*** PROVIDED RECORDS Section Begins ***

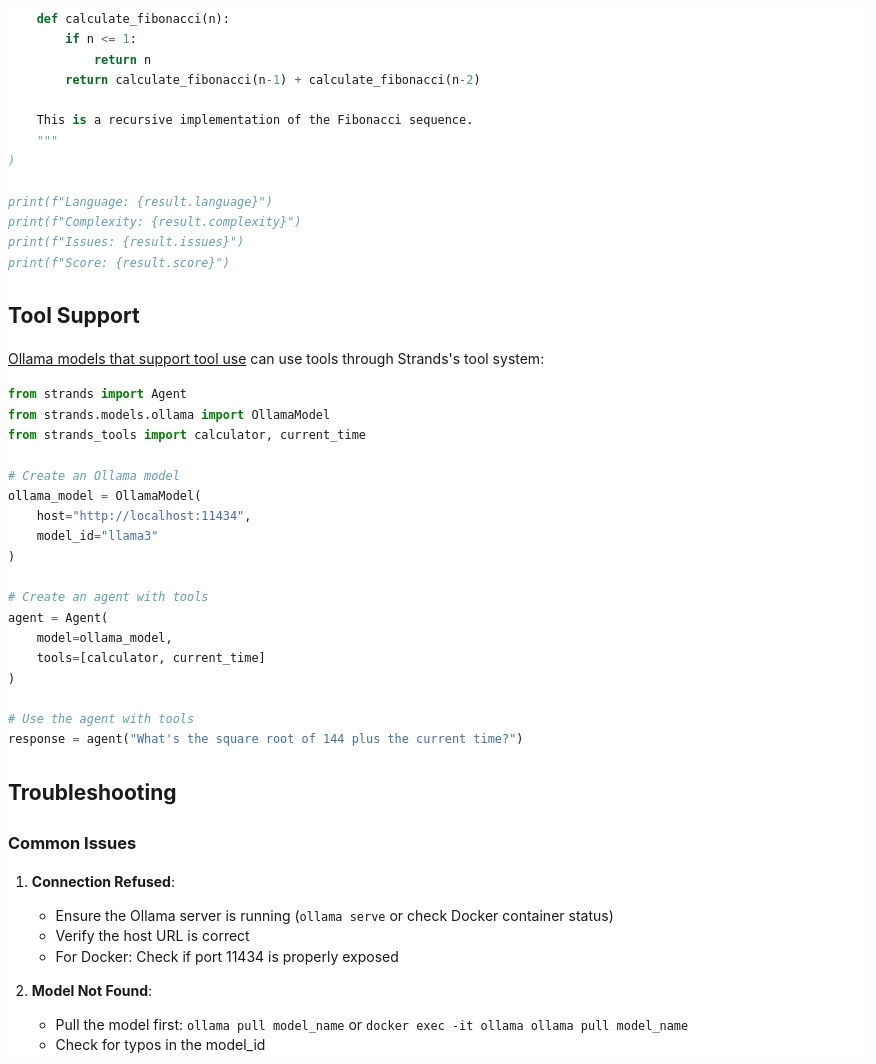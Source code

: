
 ```python
    def calculate_fibonacci(n):
        if n <= 1:
            return n
        return calculate_fibonacci(n-1) + calculate_fibonacci(n-2)
    
    This is a recursive implementation of the Fibonacci sequence.
    """
)

print(f"Language: {result.language}")
print(f"Complexity: {result.complexity}")
print(f"Issues: {result.issues}")
print(f"Score: {result.score}")
```

## Tool Support

[Ollama models that support tool use](https://ollama.com/search?c=tools) can use tools through Strands's tool system:

```python
from strands import Agent
from strands.models.ollama import OllamaModel
from strands_tools import calculator, current_time

# Create an Ollama model
ollama_model = OllamaModel(
    host="http://localhost:11434",
    model_id="llama3"
)

# Create an agent with tools
agent = Agent(
    model=ollama_model,
    tools=[calculator, current_time]
)

# Use the agent with tools
response = agent("What's the square root of 144 plus the current time?")
```

## Troubleshooting

### Common Issues

1. **Connection Refused**:
    - Ensure the Ollama server is running (`ollama serve` or check Docker container status)
    - Verify the host URL is correct
    - For Docker: Check if port 11434 is properly exposed

2. **Model Not Found**:
    - Pull the model first: `ollama pull model_name` or `docker exec -it ollama ollama pull model_name`
    - Check for typos in the model_id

*** PROVIDED RECORDS Section Ends ***

▸ EXERCISE GOAL:
Word for word, output the whole listing, but not its pictures.

▸ OUTPUT:
Source code

:
 ```python
    def calculate_fibonacci(n):
        if n <= 1:
            return n
        return calculate_fibonacci(n-1) + calculate_fibonacci(n-2)
    
    This is a recursive implementation of the Fibonacci sequence.
    """
)

print(f"Language: {result.language}")
print(f"Complexity: {result.complexity}")
print(f"Issues: {result.issues}")
print(f"Score: {result.score}")
```

## Tool Support

[Ollama models that support tool use](https://ollama.com/search?c=tools) can use tools through Strands's tool system:

```python
from strands import Agent
from strands.models.ollama import OllamaModel
from strands_tools import calculator, current_time

# Create an Ollama model
ollama_model = OllamaModel(
    host="http://localhost:11434",
    model_id="llama3"
)

# Create an agent with tools
agent = Agent(
    model=ollama_model,
    tools=[calculator, current_time]
)

# Use the agent with tools
response = agent("What's the square root of 144 plus the current time?")
```

## Troubleshooting

### Common Issues

1. **Connection Refused**:
    - Ensure the Ollama server is running (`ollama serve` or check Docker container status)
    - Verify the host URL is correct
    - For Docker: Check if port 11434 is properly exposed

2. **Model Not Found**:
    - Pull the model first: `ollama pull model_name` or `docker exec -it ollama ollama pull model_name`
    - Check for typos in the model_id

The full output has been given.